Dogs No Dogs
Birding · Lake · River/Creek · Views · Waterfall · Wildflowers · Wildlife
Ice and snow at the headwall below Comeau Pass can make getting up to the pass dangerous. Access to the trailhead is open year round with winter travel very dangerous due to avalanches.
This trail peels off of the Gunsight Pass Trail
just below the Sperry Chalet. It traverses a great bowl surrounded by rocks that are layered red, brown, and gray. As you traverse, water falls down the rock walls with the largest one, the beautiful Akaiyan Falls serving as the notification that you're about to climb.
From here, the trail switchbacks up the rocks to get up on the rock headwall. Once up on top of this wall, you make your way through a hall of erratics carried by the glacier and randomly set like a giant chess board in mid-play. The trail crosses over the outlet of Feather Woman Lake which keeps ice in it most of summer. Its beauty in on display as you gain elevation to the west of it with great vantages looking down.

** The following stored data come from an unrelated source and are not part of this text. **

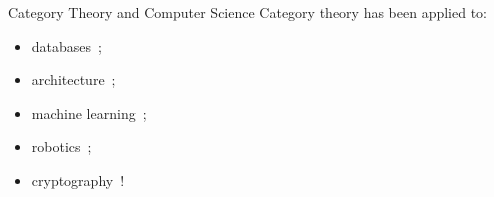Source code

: \documentclass{beamer}
\begin{document}



\begin{frame}{Category Theory and Computer Science}
	Category theory has been applied to:\pause
	\begin{itemize}
		\item databases~\cite{bsw-databases};\pause
		\item architecture~\cite{healy};\pause
		\item machine learning~\cite{cruttwell};\pause
		\item robotics~\cite{aguado};\pause
		\item cryptography~\cite{broadbent-karvonen-2022}!
	\end{itemize}
\end{frame}
\end{document}
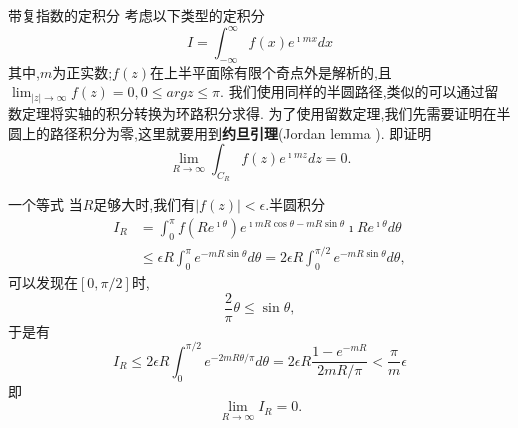 \documentclass[fontset=windows, chinese, 10pt]{beamer}
\begin{document}
\begin{frame}{带复指数的定积分}
\small
考虑以下类型的定积分
 \begin{equation}
    I=\int_{-\infty}^{\infty} f(x) e^{\imath m x} d x
\end{equation}
其中,$m$为正实数;$f(z)$在上半平面除有限个奇点外是解析的,且$\lim_{|z|\to \infty} f(z) = 0, 0 \leq arg z \leq \pi$.
我们使用同样的半圆路径,类似的可以通过留数定理将实轴的积分转换为环路积分求得.
为了使用留数定理,我们先需要证明在半圆上的路径积分为零,这里就要用到\textbf{约旦引理}(Jordan lemma
).
即证明
\begin{equation}
    \lim _{R \rightarrow \infty} \int_{C_R} f(z) e^{\imath m z} d z=0 .
\end{equation}

\end{frame}

  \begin{frame}{一个等式}
当$R$足够大时,我们有$|f(z)| < \epsilon$.半圆积分
\begin{align}
    I_R&=\int_0^\pi f\left(R e^{\imath \theta}\right) 
    e^{\imath m R \cos \theta- m R \sin \theta} \imath R e^{\imath \theta} d \theta
    \\
    &\leq \epsilon R \int_0^\pi e^{-m R \sin \theta} d \theta=2 \epsilon R \int_0^{\pi / 2} e^{-m R \sin \theta} d \theta,
\end{align}
可以发现在$\left[ 0, \pi/2\right]$时,
\begin{equation}
    \frac{2}{\pi}\theta \leq \sin{\theta},
\end{equation}
于是有
\begin{equation}
    I_R \leq 2 \epsilon R \int_0^{\pi / 2} e^{-2 m R \theta / \pi} d \theta=2 \epsilon R \frac{1-e^{-m R}}{2 m R / \pi}<\frac{\pi}{m} \epsilon
\end{equation}
即
\begin{equation}
    \lim_{R\to \infty} I_R = 0.
\end{equation}

  \end{frame}
  
\end{document}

All around you are distressed rock walls telling the geologic story of massive uplift evident in Edwards Mountain and Gunsight Mountain. This trail continues up towards another headwall and Comeau Pass.
Before you get there, you pass Akaiyan Lake, another lake similar to Feather Woman Lake. Once past that lake, you skirt the cliff above the lake, then begin to switchback up to the pass.
Once at the headwall, you come to the notch carved out with a wonderful staircase and a cable handrail put in years ago to accommodate climbers up to the glacier. Once up at Comeau Pass, panoramic views are stunning. Rocky peaks stand tall in all directions. The Flathead Valley and civilization is visible from the pass, but turn around towards the glacier and snow, ice, rocks and small tarns or ponds in colors of emerald and turquoise that sit in the basins below the glaciers.
Look out for the mountain goats in this area as they have been a bit habituated to people and can be a bit aggressive.
From here, the "trail" is a series of cairns with signs on them. You reach them by crossing over the snowfields. At the end of these crossings, you can look up towards the glacier and see crevasses, blue ice, and other such classic glacier features. Sperry Glacier and its basin feed Avalanche Lake and is the source of many of the waterfalls at the head of the lake.
This content was created by Jake Bramante of Hike 734. Visit hike734.com
for more expert Glacier content and maps that help you decide which trail to hike.
Flora & Fauna
Alpine flowers such as beargrass, and spiraea change to short, alpine flowers such as sky-pilot in the rocky sections. Mountain goats are very common as are marmots, and a variety of squirrels and chipmunks. This area is also popular with grizzlies and the lucky visitor may spy a wolverine.